Top of DATA

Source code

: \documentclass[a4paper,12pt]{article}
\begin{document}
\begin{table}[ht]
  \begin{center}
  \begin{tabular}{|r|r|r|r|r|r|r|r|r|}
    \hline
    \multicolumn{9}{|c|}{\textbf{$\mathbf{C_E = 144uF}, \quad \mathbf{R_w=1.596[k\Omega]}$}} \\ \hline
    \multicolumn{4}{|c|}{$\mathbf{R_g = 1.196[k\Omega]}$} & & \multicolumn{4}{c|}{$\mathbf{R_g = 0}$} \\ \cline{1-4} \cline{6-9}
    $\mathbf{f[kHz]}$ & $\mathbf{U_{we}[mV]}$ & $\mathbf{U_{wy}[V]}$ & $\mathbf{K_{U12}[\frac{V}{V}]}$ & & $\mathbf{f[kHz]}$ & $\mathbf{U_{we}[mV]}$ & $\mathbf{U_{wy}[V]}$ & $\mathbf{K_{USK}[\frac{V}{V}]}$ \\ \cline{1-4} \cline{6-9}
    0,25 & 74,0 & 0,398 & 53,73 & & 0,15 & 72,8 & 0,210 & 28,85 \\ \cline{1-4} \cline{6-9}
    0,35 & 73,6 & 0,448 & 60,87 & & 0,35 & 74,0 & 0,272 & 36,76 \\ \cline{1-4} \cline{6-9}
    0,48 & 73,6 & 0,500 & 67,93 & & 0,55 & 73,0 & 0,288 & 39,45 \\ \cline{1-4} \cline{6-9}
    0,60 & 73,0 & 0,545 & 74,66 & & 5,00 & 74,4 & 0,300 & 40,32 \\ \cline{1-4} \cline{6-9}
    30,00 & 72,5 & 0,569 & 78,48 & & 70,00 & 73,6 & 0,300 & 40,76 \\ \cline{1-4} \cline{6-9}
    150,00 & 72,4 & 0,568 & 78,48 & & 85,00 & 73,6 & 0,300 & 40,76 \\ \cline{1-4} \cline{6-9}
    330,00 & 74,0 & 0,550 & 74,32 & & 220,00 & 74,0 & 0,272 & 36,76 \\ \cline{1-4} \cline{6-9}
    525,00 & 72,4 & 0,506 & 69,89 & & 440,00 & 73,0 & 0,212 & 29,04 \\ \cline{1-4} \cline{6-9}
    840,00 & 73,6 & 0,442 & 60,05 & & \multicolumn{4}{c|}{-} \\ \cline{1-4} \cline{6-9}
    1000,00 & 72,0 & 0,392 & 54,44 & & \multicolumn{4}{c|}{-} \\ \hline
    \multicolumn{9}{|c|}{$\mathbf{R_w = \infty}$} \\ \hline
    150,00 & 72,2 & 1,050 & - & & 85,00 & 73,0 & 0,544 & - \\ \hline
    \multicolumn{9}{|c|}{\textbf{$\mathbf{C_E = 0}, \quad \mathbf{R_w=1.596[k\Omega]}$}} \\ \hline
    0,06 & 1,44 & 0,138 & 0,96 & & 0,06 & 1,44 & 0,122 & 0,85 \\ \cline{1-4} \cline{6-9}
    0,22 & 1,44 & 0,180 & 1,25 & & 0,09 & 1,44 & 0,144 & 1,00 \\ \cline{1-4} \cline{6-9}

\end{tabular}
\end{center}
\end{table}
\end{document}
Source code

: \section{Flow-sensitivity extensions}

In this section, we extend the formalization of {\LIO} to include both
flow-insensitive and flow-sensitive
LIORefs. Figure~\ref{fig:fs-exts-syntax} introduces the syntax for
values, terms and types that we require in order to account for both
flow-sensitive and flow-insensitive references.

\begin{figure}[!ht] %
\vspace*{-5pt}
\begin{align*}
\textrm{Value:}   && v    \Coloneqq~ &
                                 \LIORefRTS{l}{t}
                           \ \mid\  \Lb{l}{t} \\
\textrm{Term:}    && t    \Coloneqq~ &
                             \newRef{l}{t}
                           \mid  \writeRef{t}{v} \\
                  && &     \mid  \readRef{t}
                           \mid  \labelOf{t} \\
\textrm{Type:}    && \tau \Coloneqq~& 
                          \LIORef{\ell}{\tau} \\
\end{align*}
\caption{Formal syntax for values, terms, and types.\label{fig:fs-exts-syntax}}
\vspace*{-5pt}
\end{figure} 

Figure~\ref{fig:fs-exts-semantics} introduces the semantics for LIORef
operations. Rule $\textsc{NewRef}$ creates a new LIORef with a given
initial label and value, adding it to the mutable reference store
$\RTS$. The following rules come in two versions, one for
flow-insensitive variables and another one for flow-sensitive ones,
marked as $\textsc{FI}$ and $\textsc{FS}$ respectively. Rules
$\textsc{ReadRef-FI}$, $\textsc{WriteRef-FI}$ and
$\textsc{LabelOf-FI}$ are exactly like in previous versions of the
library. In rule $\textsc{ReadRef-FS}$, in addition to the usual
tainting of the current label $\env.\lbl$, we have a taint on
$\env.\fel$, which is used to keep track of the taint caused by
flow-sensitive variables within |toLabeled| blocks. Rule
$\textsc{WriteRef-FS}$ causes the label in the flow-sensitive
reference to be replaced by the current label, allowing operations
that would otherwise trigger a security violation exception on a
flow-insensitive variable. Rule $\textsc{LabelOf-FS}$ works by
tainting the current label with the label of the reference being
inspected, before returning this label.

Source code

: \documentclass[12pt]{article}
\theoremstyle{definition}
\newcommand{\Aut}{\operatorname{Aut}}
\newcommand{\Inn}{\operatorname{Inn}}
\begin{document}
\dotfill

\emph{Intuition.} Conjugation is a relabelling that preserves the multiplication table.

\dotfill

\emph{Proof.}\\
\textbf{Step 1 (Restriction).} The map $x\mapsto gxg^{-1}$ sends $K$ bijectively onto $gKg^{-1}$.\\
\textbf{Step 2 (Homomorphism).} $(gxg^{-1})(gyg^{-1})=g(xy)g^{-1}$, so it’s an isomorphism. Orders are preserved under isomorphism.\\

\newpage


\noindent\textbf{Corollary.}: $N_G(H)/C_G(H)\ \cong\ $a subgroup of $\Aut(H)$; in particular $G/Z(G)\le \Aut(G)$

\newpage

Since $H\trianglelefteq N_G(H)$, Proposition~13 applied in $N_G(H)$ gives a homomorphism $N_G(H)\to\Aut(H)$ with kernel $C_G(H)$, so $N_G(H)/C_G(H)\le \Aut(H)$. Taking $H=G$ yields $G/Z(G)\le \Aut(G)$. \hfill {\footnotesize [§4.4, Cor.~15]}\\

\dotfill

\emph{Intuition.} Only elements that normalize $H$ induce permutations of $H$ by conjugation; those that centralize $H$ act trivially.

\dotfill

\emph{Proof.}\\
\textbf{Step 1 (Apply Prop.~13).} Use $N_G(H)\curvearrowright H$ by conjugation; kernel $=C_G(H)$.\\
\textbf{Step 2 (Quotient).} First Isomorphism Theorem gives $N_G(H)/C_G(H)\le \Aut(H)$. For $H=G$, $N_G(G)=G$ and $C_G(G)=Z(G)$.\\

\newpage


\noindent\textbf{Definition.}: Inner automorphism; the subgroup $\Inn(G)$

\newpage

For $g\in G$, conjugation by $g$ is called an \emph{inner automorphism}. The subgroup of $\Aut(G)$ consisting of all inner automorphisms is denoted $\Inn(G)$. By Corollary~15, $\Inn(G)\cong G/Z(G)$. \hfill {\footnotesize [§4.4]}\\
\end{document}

Bottom of DATA

### TASK STATEMENT
Return each line of the entries that holds the string "insensitive".

### COMPLETED TASK
flow-insensitive and flow-sensitive
flow-sensitive and flow-insensitive references.
flow-insensitive variables and another one for flow-sensitive ones,
flow-insensitive variable. Rule $\textsc{LabelOf-FS}$ works by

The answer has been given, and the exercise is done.